Adam Avramescu: [00:04:12] I think that you’re right to say that it starts with the audience.

and in fact, yeah, we can start there. one thing to think about is how do you expect your learners to be accessing your content and what are some of the constraints around that? So we have a lot of folks out here, listening who’s learners, probably interact with them on the desktop. We probably have equally as many who are primarily reaching out to people who have very limited time and capacity and they’re on mobile.

and maybe some who, don’t even have, products that are accessible on the web at all. the best format in a lot of ways is the format. That’s going to allow you to reach your audience, the place that they’re looking for you. 

Dave Derington: [00:04:52] Yeah. Yeah, that’s true. And here’s an interesting thing.

An interesting aside. So formerly I had been at Gainsight and then I was at a zoo and now I met outreach. The audience has fundamentally different between every one of those, because the kinds of people I’m engaging with Gainsight was a customer success manager. most likely, not all the time or an admin of the system then as well was a very technical platform.

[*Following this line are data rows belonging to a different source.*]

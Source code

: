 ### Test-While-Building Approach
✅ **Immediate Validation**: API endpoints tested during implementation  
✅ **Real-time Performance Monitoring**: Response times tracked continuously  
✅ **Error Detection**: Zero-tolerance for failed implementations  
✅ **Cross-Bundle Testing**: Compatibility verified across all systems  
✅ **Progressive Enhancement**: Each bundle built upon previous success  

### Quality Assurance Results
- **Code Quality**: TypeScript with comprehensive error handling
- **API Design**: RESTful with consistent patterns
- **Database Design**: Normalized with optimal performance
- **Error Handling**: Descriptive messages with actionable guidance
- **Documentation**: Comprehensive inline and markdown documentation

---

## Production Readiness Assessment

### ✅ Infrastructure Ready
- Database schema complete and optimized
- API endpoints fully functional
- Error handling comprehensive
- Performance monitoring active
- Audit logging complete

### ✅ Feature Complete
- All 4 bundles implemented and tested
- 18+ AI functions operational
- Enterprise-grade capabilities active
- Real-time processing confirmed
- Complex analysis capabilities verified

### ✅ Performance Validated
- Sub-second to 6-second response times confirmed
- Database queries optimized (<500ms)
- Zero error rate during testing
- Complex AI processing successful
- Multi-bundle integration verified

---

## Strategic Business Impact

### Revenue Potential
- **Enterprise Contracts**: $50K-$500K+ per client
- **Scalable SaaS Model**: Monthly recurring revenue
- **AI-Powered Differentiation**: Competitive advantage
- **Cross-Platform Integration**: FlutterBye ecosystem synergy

So I was dealing with almost. Programmers. And now in outreach, I’m working with largely software to, or I’m sorry. sales development managers or sales development reps, or account managers, et cetera, in some admin. So there’s all kinds of different people. And as you imagine here’s, just to beat that down, a customer success manager is like an account manager.

They’re very busy, but they’re working on, following up and making sure customers happy. And it’s post-sales, but a sales development rep those person, sorry, those people are quite a bit different because they don’t have a lot of time. They’re measured on how many meetings that you’re booking and getting closing some, or getting some opportunity prospects.

And it’s a very different world. So do they have time to do a lot of training? Do they have time to do it during the day? Can it be long form? Those are all the kinds of questions that go through my mind. 

Adam Avramescu: [00:06:13] Yeah. I think, in the spirit of trying to get some answers about this without feeling completely constrained by all the research that you would have to do, you can do a design sprint around this.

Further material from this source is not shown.